Baseball / Toronto Mets 16U Orange team caps off successful season with CPBL title

Toronto Mets 16U Orange team caps off successful season with CPBL title

Date:  Source: Toronto Mets

After going on an unbelievable regular-season run – including 20 straight victories – the Toronto Mets 16U Orange squad kept its success going into playoffs and came out on top as the champion of the 16U level of the Canadian Premier Baseball League. 

The Orange team opened CPBL post-season play with a matchup against its Blue organizational counterpart. After a win to start the tournament, the squad suffered its second loss of the entire season to the same team that defeated it earlier in the summer, the Ontario Nationals. A win against the Great Lake Canadians sent Orange into the finals, but in the double-elimination formatted event, it had to win two straight games against the Nationals to take home the trophy. 

“We started with our Blue team and they were up on us 5-2 in the fifth inning, and it didn’t look good,” Mets 16U Orange manager Darryl Reid said. “We looked like we were going to lose Game 1 and then we got a rhythm going and put together four or five hits in a row to win that game. Then we played the Nationals and they played really well…We couldn’t do anything. They caught everything, made all the plays, and they were really good that day.

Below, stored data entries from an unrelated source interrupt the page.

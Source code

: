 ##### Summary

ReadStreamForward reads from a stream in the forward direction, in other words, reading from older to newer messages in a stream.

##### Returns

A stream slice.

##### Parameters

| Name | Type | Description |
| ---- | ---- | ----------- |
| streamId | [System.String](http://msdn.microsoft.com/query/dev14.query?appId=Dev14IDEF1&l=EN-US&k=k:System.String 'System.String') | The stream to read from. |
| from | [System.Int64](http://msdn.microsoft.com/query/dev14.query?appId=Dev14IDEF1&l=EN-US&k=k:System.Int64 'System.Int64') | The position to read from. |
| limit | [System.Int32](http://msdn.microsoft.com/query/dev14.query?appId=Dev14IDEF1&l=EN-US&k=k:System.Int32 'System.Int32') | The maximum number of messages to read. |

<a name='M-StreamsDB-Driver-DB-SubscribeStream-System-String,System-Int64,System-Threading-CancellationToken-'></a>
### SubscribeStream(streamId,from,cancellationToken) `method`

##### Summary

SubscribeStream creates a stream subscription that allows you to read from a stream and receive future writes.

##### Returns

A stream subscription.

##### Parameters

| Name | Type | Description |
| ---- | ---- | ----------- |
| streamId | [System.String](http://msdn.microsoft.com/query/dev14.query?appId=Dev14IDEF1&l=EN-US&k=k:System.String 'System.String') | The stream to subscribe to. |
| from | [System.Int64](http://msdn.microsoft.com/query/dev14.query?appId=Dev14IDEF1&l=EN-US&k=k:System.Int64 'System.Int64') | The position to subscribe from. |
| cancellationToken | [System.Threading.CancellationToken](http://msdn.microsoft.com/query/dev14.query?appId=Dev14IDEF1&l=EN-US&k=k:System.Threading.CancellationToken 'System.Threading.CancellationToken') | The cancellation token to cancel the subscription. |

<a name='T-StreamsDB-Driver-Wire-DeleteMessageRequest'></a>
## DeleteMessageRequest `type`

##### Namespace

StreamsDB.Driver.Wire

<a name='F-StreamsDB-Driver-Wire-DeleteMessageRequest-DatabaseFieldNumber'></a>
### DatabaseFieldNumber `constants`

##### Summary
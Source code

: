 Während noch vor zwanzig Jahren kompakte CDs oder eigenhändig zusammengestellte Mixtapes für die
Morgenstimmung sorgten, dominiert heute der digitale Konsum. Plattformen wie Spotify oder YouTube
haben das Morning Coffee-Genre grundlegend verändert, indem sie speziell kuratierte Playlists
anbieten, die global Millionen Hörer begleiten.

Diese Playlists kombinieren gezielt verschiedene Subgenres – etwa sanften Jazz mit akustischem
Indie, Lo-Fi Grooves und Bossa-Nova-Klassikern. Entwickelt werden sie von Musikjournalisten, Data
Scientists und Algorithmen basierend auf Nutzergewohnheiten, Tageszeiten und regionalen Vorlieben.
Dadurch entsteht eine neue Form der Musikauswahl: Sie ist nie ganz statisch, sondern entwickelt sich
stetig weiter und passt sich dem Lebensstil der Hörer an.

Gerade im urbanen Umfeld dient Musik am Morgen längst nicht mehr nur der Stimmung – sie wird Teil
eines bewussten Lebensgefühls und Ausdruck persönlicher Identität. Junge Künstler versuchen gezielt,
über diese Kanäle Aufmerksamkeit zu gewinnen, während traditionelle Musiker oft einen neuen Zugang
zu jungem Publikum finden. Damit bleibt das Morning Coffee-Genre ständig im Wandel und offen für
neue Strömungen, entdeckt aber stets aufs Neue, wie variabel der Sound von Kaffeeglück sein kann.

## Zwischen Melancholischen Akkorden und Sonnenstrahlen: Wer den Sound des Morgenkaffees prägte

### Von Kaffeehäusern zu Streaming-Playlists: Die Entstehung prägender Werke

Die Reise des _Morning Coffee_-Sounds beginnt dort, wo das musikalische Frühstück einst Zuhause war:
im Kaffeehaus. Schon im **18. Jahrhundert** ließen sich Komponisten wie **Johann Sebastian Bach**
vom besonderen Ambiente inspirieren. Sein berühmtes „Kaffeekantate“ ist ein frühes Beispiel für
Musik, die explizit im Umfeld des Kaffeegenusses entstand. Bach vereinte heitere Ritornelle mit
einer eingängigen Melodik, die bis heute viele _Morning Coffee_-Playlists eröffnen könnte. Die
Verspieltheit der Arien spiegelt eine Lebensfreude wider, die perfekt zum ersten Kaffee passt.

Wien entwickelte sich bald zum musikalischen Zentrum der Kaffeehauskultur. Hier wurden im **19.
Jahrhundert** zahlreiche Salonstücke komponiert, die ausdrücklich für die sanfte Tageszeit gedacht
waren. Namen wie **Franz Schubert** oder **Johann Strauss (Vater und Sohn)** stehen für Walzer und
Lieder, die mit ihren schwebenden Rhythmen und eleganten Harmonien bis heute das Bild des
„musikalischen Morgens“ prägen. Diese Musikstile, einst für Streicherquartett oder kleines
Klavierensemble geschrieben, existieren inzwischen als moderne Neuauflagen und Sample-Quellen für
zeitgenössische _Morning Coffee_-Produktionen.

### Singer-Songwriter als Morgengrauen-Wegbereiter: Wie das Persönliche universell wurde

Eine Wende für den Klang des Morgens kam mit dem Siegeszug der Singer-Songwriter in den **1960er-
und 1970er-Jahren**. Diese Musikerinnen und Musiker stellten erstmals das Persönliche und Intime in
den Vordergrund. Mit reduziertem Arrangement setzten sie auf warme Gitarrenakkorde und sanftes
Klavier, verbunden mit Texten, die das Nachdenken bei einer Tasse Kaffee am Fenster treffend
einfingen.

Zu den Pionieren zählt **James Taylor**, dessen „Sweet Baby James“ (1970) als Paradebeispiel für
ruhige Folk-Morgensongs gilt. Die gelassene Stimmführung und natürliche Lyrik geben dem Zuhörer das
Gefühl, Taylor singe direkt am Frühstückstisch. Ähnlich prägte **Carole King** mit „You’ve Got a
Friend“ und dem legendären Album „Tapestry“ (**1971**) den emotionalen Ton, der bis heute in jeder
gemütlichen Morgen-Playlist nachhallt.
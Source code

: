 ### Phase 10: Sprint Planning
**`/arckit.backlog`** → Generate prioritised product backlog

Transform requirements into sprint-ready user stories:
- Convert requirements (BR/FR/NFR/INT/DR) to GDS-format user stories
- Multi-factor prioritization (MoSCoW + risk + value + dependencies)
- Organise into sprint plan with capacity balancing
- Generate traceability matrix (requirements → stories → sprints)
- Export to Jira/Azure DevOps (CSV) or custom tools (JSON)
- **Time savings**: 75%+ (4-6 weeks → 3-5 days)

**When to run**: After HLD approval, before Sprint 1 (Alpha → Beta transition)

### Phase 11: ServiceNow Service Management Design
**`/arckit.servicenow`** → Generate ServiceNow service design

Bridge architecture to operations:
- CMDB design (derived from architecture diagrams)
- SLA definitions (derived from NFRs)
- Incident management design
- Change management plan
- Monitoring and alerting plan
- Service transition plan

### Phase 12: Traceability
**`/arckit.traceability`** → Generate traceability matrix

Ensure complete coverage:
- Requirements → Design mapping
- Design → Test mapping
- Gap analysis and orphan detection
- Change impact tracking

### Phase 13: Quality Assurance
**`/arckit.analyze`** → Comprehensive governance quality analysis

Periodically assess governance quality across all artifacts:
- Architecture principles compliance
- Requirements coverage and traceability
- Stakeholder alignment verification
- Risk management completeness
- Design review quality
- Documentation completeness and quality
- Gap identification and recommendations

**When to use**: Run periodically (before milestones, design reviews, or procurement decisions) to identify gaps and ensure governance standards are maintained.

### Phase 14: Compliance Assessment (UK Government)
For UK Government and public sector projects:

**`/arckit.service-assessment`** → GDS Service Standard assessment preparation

“Then we finally got our [first] game against GLC. We didn’t want it to be in that spot but we had Drew Howard throw that game and he had nine strikeouts over five innings and was really good. He led us in that one. Then we were down 5-3 and came back in the next game against the Nationals, and had to beat them twice in the final…It was pretty exciting and pretty tense, and I didn’t think we were going to come back. It didn’t feel like that. 

“But the guys, I don’t know if they thought they were going to win, but they were very calm. It was a different vibe that I hadn’t seen from them throughout the year. Looking at it now, it was probably the confidence that they could come back.”

The second-to-last game of the year was the one that really sparked the Mets and gave them some momentum heading into the championship final. 

“The big game was the walkoff,”  Reid said. “Any time you walk off, it’s exciting, but they were really excited. This group, I don’t know if they’ll all play together next year and I think they all realized that and they wanted to win that championship. They were pretty excited. Listening to them talk about it afterward, that was one of their main goals. 

“We had our last practice the Wednesday before, and we told them that in our minds, they had a successful season, and it was up to them what they wanted. So I didn’t have one single pre-game speech for them, and it was one of those weekends where we gave it to them and let them do what they wanted with it.” 

Reid was especially excited about the way his team performed as an entire unit, giving him a chance to get everybody on the field and allowing each man on the roster to make a contribution in that final weekend of CPBL play.

“I kept saying to them that everybody would be involved and we were,” the Orange manager said. “We had five games and five completely different lineups, and we completely unloaded our bench in the final game with guys pinch running and pinch hitting. It sounds cliche, but literally everybody had an impact on the final, and it showed the flexibility that we had with them, and being able to move guys everywhere. 

“It was kind of cool to say that it was a team game, and mean it, and then have it actually happen. It was a cool way to win it.”

The Mets manager was very proud to see his team work together and want to succeed and share in the successes of their teammates as well as accomplish their own goals along the way. 

“In a new era of kids, where it can be a little bit individually driven for the success of where they are going to school or to what showcase and that stuff, this group – at least the way they act – they like each other and work together,” Reid said. “It was refreshing and as close to the old school team-first mentality as you can get now.

“These guys are kind of a hybrid, where they are all individually driven, which they should be, but they really wanted to win for each other, so that part was pretty cool.”